(Entries taken from a collection)
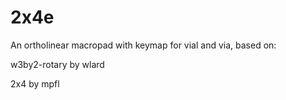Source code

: # 2x4e

<p>An ortholinear macropad with keymap for vial and via, based on:
<p>	w3by2-rotary by wlard
<p>	2x4 by mpfl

Problem details →
Transcribe every line of the records exactly. Pictures do not belong in the copy.

Task solution →
Source code

: # 2x4e

<p>An ortholinear macropad with keymap for vial and via, based on:
<p>	w3by2-rotary by wlard
<p>	2x4 by mpfl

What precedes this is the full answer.